## DATA
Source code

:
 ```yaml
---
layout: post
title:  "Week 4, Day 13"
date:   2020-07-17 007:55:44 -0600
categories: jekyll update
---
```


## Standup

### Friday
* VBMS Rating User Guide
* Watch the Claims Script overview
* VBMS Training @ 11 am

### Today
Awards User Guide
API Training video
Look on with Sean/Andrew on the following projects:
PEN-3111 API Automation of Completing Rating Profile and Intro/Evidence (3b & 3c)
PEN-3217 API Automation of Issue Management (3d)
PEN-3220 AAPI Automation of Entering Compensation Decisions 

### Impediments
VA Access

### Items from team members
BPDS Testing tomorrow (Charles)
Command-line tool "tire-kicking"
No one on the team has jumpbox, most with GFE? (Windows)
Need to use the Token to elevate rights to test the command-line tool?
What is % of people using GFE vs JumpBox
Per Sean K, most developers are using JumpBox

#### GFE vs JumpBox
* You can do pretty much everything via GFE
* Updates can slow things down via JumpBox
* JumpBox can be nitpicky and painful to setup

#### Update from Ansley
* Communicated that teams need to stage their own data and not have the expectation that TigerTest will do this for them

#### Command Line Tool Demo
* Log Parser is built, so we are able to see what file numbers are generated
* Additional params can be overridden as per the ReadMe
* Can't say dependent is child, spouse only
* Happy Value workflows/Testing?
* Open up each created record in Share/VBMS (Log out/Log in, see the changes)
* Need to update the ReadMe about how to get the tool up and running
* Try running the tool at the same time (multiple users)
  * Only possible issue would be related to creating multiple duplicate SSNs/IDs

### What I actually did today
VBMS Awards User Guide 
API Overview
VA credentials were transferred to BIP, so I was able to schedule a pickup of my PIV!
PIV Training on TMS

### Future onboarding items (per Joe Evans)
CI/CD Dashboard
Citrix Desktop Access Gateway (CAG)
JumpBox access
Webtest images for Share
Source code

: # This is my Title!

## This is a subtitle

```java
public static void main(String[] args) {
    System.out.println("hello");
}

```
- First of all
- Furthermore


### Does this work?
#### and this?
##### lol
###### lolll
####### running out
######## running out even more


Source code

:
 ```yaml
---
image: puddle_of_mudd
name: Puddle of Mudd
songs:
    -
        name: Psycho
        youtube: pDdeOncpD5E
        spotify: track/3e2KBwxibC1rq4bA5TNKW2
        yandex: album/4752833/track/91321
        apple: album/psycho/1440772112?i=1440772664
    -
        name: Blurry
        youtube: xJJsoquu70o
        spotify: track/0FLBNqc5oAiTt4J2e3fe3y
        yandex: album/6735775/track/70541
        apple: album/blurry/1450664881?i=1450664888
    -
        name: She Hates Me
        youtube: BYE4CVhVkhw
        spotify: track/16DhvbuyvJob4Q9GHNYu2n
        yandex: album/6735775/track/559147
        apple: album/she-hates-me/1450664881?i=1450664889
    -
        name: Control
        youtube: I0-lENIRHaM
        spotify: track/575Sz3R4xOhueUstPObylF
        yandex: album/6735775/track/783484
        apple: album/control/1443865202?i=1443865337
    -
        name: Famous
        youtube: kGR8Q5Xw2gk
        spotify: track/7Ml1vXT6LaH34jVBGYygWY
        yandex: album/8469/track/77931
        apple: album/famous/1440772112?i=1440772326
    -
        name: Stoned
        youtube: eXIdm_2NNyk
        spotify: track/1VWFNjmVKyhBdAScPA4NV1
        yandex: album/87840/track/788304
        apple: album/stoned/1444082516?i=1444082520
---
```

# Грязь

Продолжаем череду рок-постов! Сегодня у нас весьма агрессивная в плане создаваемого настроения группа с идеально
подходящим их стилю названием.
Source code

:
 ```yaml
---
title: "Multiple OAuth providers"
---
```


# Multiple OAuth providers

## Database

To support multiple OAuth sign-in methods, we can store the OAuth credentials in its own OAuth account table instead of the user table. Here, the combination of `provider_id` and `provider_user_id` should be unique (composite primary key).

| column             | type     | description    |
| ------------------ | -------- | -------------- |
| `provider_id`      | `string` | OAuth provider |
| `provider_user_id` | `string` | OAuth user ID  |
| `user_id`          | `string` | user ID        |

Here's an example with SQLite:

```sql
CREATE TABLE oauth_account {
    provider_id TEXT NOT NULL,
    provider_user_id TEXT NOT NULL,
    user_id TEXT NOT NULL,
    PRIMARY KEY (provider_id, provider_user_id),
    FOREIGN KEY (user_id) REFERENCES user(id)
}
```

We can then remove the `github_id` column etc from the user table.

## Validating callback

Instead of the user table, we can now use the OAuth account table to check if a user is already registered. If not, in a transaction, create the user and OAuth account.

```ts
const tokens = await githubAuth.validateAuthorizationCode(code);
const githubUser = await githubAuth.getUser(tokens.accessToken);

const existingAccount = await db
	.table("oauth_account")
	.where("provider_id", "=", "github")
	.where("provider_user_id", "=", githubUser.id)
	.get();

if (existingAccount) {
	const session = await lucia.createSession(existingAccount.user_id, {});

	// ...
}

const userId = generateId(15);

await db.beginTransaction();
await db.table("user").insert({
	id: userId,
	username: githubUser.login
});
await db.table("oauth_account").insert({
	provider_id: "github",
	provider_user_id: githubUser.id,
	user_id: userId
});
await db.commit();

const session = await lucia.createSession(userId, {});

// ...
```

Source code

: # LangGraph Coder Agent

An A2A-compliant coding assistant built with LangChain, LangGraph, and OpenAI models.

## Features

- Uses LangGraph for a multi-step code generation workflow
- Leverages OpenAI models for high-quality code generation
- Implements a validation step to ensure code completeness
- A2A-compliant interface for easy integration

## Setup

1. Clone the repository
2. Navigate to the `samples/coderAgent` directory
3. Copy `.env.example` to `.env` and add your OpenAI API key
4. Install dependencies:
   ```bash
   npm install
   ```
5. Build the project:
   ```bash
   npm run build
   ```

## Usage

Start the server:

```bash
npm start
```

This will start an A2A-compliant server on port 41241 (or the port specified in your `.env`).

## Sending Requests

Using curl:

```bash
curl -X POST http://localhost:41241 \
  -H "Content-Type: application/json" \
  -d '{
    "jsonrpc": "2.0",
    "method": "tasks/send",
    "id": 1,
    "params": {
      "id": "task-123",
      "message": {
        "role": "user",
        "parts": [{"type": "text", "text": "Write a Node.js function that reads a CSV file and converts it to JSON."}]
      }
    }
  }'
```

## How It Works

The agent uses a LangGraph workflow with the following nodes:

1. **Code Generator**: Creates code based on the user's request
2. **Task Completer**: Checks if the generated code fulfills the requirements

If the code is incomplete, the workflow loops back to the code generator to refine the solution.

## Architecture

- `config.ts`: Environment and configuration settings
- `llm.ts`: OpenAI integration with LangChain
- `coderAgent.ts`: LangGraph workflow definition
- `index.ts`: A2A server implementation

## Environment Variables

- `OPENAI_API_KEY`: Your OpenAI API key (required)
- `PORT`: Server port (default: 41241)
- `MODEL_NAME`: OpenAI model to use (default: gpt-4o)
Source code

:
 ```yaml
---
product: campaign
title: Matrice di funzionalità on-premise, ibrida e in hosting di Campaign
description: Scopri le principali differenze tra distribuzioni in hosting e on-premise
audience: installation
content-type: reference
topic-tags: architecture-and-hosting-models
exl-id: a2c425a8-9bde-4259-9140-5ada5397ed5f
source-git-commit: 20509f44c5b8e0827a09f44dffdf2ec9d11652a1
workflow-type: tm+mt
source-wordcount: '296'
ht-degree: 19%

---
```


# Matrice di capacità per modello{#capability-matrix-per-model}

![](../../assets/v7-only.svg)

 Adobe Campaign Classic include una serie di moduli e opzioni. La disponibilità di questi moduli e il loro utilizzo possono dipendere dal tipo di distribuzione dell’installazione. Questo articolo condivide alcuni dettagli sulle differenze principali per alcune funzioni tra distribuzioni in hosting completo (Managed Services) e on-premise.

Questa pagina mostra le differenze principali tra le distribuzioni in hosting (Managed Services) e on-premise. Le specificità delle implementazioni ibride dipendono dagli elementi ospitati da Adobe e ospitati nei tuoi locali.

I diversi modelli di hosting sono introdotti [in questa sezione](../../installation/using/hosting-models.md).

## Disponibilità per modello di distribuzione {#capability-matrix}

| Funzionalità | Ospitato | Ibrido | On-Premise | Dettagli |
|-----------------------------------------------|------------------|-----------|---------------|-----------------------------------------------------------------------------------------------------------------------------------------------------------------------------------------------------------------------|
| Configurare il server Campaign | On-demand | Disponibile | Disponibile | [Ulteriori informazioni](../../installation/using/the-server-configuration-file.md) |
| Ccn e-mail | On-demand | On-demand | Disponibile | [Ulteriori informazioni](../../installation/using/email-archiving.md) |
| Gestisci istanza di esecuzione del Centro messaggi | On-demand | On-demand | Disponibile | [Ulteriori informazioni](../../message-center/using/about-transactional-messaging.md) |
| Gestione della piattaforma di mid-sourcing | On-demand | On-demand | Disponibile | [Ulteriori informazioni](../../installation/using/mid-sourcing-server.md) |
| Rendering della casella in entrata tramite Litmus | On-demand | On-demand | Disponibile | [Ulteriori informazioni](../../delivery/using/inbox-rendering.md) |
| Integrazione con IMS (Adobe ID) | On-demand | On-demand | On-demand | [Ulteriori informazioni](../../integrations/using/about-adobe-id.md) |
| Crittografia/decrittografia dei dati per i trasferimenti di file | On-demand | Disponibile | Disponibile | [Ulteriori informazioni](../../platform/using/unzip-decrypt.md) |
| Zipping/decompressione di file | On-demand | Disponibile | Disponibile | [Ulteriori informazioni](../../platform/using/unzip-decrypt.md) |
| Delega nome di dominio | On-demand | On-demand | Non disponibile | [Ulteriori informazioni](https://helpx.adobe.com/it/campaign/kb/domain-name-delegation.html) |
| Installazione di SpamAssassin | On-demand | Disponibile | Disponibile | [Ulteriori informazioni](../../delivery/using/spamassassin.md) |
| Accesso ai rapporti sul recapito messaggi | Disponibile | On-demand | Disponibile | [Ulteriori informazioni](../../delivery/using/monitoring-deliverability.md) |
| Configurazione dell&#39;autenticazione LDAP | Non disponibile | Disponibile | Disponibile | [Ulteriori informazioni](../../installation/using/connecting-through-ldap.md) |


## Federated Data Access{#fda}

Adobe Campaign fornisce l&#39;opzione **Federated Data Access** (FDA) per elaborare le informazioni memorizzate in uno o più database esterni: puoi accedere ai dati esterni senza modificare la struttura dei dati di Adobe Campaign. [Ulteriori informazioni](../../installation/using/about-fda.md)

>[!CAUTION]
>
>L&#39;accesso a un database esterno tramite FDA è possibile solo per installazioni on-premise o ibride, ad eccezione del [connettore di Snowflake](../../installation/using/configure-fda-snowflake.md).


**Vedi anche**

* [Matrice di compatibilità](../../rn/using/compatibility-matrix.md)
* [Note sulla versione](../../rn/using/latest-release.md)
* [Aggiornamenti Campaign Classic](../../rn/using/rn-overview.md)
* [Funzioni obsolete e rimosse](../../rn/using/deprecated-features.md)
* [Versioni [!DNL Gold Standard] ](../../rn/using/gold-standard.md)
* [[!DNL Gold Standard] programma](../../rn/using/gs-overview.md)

## EXERCISE OBJECTIVE
Once every line of the listing that contains "Matrice" has been counted, give the total and nothing else.

## SOLUTION FOR THIS EXERCISE
3